DIRECTIONS: Your task is to output, without alteration, each line from the one containing "- **Association for" through the final line of the records below.

Saved data entries:
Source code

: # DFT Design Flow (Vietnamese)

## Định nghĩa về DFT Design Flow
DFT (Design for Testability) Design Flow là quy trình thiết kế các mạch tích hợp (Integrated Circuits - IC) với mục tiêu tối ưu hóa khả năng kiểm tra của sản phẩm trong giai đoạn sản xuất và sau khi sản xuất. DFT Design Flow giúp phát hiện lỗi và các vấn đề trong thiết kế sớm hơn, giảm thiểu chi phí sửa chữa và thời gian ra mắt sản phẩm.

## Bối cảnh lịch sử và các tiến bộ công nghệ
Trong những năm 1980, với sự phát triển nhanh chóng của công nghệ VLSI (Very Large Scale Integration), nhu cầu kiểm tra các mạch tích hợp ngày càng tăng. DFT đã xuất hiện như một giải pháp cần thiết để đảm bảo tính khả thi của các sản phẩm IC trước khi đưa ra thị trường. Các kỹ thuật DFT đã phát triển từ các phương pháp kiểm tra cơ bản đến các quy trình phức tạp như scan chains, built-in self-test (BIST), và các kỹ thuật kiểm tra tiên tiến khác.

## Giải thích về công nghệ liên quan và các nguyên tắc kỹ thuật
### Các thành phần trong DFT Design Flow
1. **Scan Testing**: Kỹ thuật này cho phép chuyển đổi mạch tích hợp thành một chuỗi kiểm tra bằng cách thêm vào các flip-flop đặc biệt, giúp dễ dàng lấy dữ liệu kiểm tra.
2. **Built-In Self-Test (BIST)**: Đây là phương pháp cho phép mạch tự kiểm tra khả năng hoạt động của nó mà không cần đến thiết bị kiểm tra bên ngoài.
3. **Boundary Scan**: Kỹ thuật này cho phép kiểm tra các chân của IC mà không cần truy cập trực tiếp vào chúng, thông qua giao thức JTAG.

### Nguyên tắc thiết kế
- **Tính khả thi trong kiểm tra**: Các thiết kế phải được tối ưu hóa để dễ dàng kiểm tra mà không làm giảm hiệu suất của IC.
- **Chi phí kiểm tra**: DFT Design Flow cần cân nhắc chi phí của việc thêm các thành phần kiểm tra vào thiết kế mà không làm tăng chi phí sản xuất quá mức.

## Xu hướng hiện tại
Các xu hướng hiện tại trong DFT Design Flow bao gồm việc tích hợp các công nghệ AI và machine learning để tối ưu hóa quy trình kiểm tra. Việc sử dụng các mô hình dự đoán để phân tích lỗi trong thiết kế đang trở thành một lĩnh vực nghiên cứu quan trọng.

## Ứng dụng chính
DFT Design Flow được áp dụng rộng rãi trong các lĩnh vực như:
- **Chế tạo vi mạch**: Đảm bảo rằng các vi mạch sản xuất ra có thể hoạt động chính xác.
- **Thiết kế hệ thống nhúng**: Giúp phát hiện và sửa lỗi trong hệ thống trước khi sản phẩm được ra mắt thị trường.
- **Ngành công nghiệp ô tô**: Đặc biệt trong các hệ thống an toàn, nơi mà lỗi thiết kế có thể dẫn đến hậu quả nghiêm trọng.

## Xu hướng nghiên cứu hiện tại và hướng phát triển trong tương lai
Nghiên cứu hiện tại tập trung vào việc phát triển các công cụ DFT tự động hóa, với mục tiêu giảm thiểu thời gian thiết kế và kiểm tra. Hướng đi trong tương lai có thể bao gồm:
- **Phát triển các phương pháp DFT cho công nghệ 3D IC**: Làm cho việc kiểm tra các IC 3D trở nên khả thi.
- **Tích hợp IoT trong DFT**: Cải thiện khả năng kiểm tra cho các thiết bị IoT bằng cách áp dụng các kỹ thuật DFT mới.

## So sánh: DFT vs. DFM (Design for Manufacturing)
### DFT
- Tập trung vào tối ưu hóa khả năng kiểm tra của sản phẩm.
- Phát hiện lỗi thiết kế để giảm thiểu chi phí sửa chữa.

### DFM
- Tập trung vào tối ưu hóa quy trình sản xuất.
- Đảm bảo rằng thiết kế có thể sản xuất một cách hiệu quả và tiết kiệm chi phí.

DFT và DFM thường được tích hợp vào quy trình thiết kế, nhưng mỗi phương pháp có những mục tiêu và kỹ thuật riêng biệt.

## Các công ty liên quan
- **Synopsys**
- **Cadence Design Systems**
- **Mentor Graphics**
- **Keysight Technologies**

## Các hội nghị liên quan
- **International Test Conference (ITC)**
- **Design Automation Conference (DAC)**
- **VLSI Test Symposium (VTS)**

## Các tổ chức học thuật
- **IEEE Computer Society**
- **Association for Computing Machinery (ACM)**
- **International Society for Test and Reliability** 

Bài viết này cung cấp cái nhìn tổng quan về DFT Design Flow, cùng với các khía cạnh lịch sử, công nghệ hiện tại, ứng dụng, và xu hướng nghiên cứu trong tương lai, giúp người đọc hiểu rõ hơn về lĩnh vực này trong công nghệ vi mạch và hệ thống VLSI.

ANSWER TO THE EXERCISE:
- **Association for Computing Machinery (ACM)**
- **International Society for Test and Reliability** 

Bài viết này cung cấp cái nhìn tổng quan về DFT Design Flow, cùng với các khía cạnh lịch sử, công nghệ hiện tại, ứng dụng, và xu hướng nghiên cứu trong tương lai, giúp người đọc hiểu rõ hơn về lĩnh vực này trong công nghệ vi mạch và hệ thống VLSI.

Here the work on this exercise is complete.